We realized there had never been a history book written about DTH, so we started to read everything we could find and put together a chronology. It became this passion for both of us to get this story on paper. We also realized that the archive was so rich with photographs that it would be a beautiful book.

Novosel: One photograph I love: There was a dancer who could not get from stage right to stage left because the sets were so big that the backstage area was blocked, so she had to go down a trapdoor, into the basement of the theater, out the back door, around the block to Sixth Avenue, and in through the house to make her entrance on the other side of the stage. We have a photo of her running down the street in full costume and makeup and pointe shoes to make her entrance.

What are some of the challenges around archiving for dance?

Tyrus: At DTH we were archiving from basically 1955, when Arthur Mitchell was dancing with New York City Ballet, so we have every format of film and video, and we have audio interviews. The challenge is not only keeping all the formats in their spaces, because space is always a challenge in New York, but it’s keeping the formats up to date. Obviously the films are slowly starting to disintegrate, so there’s this impetus to get those things digitized, but everything costs a lot of money.

What are some of the arcs you see playing out in the book over the five decades?

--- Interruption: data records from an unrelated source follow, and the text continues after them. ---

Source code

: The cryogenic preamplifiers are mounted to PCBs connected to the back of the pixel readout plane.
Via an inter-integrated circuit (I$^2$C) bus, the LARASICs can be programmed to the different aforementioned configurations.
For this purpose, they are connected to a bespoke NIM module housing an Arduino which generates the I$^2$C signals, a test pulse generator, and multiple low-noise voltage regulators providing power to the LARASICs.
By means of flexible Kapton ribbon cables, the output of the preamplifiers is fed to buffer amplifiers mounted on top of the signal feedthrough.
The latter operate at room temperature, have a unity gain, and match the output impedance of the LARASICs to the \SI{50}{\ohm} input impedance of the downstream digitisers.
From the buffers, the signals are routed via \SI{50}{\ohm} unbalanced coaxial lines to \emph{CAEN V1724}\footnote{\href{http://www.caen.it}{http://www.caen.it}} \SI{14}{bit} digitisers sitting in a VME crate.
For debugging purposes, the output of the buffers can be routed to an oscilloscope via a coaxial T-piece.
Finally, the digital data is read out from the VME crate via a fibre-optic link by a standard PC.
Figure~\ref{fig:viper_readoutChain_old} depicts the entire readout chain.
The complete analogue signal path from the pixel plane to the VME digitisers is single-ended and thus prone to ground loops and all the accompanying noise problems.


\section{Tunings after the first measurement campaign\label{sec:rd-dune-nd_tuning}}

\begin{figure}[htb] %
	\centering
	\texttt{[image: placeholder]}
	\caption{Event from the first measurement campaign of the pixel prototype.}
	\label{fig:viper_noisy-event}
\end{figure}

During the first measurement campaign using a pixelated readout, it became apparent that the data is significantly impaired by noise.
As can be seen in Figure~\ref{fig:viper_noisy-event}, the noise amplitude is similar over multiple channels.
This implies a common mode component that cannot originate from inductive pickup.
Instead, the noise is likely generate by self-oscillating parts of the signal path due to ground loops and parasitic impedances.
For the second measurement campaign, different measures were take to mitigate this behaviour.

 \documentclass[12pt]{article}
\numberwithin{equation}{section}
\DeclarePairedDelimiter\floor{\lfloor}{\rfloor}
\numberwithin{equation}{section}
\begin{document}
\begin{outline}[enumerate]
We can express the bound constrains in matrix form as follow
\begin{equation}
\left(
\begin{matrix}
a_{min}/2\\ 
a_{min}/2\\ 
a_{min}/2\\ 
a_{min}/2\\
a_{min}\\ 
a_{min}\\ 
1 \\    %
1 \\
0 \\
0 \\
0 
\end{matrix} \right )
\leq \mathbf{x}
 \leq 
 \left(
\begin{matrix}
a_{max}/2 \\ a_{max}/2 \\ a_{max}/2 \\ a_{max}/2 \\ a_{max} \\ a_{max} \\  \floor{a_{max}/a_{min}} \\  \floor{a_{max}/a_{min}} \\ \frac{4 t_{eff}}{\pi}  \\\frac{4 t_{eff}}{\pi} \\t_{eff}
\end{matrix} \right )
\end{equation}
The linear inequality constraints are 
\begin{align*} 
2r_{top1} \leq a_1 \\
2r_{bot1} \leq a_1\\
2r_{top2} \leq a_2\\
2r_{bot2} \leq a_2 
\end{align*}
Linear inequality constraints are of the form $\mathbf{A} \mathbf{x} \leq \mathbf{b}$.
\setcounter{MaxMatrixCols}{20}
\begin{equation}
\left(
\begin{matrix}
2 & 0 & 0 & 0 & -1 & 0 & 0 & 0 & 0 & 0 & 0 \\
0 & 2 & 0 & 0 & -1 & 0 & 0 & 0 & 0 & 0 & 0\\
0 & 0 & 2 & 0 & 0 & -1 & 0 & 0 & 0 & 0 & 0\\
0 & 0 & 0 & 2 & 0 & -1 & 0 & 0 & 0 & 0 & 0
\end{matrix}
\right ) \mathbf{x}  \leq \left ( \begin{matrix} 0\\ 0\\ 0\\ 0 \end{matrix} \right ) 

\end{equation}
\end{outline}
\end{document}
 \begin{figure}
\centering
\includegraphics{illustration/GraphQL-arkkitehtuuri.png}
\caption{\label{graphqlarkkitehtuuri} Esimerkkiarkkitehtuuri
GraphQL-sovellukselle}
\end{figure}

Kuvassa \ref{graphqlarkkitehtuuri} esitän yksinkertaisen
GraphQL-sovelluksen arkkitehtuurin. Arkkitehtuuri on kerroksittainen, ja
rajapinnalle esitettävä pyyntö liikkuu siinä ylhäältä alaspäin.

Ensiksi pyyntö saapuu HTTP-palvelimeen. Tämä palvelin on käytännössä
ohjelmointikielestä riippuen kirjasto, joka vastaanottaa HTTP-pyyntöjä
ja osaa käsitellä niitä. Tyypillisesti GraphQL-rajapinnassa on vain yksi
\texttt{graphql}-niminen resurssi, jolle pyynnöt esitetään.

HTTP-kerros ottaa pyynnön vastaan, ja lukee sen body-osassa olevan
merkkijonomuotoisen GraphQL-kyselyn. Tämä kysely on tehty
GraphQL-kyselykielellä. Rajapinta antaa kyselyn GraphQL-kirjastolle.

Novosel: There’s a special focus in our book on context, particularly as we identify generations of dancers. In one early chapter we set the context for DTH founders Karel Shook and Arthur Mitchell and the era they came from, from the 1940s through the 1960s. We researched and identified three other generations of dancers and their idiosyncrasies, all the way up to the millennial generation.

The keystone is that this was a community-based ballet theater that within seven years of its founding performed for royalty in England and, by 1985, the Metropolitan Opera House in New York City. What you get in that are the ups and downs of this company’s survival and this amazing experiment that fed into the national consciousness of ballet and dance.